Subdued inflation means BoE won't be pushed into hiking rates sharply - Miles

Bank of England Monetary Policy Committee member David Miles speaks during an Interview with Reuters in his office at the Bank of England, in the City of London September 19, 2013. REUTERS/Suzanne Plunkett

LONDON (Reuters) - The Bank of England will not be pushed into raising interest rates sharply because the outlook for inflation is subdued, a policymaker on the Bank's rate setting committee said on Thursday.

Speaking to BBC Radio, David Miles said that investment spending in Britain had started to increase strongly and he expected that to continue, making for more than a consumer-led recovery.

Miles, regarded as a dove on the Monetary Policy Committee (MPC), noted that inflation is now slightly below the Bank's 2 percent target.

"That's very good news because it means that we're not going to be pushed into raising interest sharply, because the inflation outlook remains pretty subdued."

The BoE on Wednesday dented expectations of its first interest rate hike this year, slashing its forecast for wage growth and saying higher borrowing costs hinged largely on an improved outlook for pay.

Miles said Britons were probably getting pay settlements of around 2 percent on average, and that he expected to wages to start outstripping the rate of inflation going into next year.

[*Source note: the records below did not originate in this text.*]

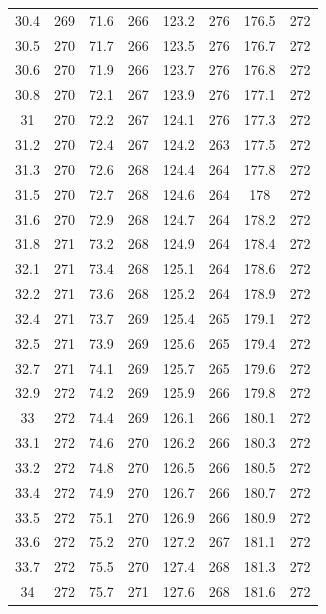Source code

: \documentclass[12pt]{ctexart}
\numberwithin{equation}{section}
\begin{document}
\begin{longtable}{cc|cc|cc|cc}
30.4  &  269  &  71.6  &  266  &  123.2  &  276  &  176.5  &  272  \\
30.5  &  270  &  71.7  &  266  &  123.5  &  276  &  176.7  &  272  \\
30.6  &  270  &  71.9  &  266  &  123.7  &  276  &  176.8  &  272  \\
30.8  &  270  &  72.1  &  267  &  123.9  &  276  &  177.1  &  272  \\
31  &  270  &  72.2  &  267  &  124.1  &  276  &  177.3  &  272  \\
31.2  &  270  &  72.4  &  267  &  124.2  &  263  &  177.5  &  272  \\
31.3  &  270  &  72.6  &  268  &  124.4  &  264  &  177.8  &  272  \\
31.5  &  270  &  72.7  &  268  &  124.6  &  264  &  178  &  272  \\
31.6  &  270  &  72.9  &  268  &  124.7  &  264  &  178.2  &  272  \\
31.8  &  271  &  73.2  &  268  &  124.9  &  264  &  178.4  &  272  \\
32.1  &  271  &  73.4  &  268  &  125.1  &  264  &  178.6  &  272  \\
32.2  &  271  &  73.6  &  268  &  125.2  &  264  &  178.9  &  272  \\
32.4  &  271  &  73.7  &  269  &  125.4  &  265  &  179.1  &  272  \\
32.5  &  271  &  73.9  &  269  &  125.6  &  265  &  179.4  &  272  \\
32.7  &  271  &  74.1  &  269  &  125.7  &  265  &  179.6  &  272  \\
32.9  &  272  &  74.2  &  269  &  125.9  &  266  &  179.8  &  272  \\
33  &  272  &  74.4  &  269  &  126.1  &  266  &  180.1  &  272  \\
33.1  &  272  &  74.6  &  270  &  126.2  &  266  &  180.3  &  272  \\
33.2  &  272  &  74.8  &  270  &  126.5  &  266  &  180.5  &  272  \\
33.4  &  272  &  74.9  &  270  &  126.7  &  266  &  180.7  &  272  \\
33.5  &  272  &  75.1  &  270  &  126.9  &  266  &  180.9  &  272  \\
33.6  &  272  &  75.2  &  270  &  127.2  &  267  &  181.1  &  272  \\
33.7  &  272  &  75.5  &  270  &  127.4  &  268  &  181.3  &  272  \\
34  &  272  &  75.7  &  271  &  127.6  &  268  &  181.6  &  272  \\

\end{longtable}
\end{document}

Official data on Wednesday showed British workers earned less between April and June than they did in the same period last year, even as the unemployment rate fell once again, official data showed.

Miles, an external member of the MPC, said the spread between mortgage rates and the Bank's official interest rate would likely be higher than it was in the past - a legacy of the financial crisis.

As a result, BoE rates will probably run at a "new normal" in future - lower than they were before the financial crisis, he added.

He also noted that some of the forward-looking indicators of Britain's housing market were starting to cool.

A survey of chartered surveyors on Thursday showed rapid house price growth in Britain is starting to moderate, with momentum in London's property boom fading fast.

Miles declined to say how he voted in the MPC's August meeting. Minutes from the meeting will be published next Wednesday.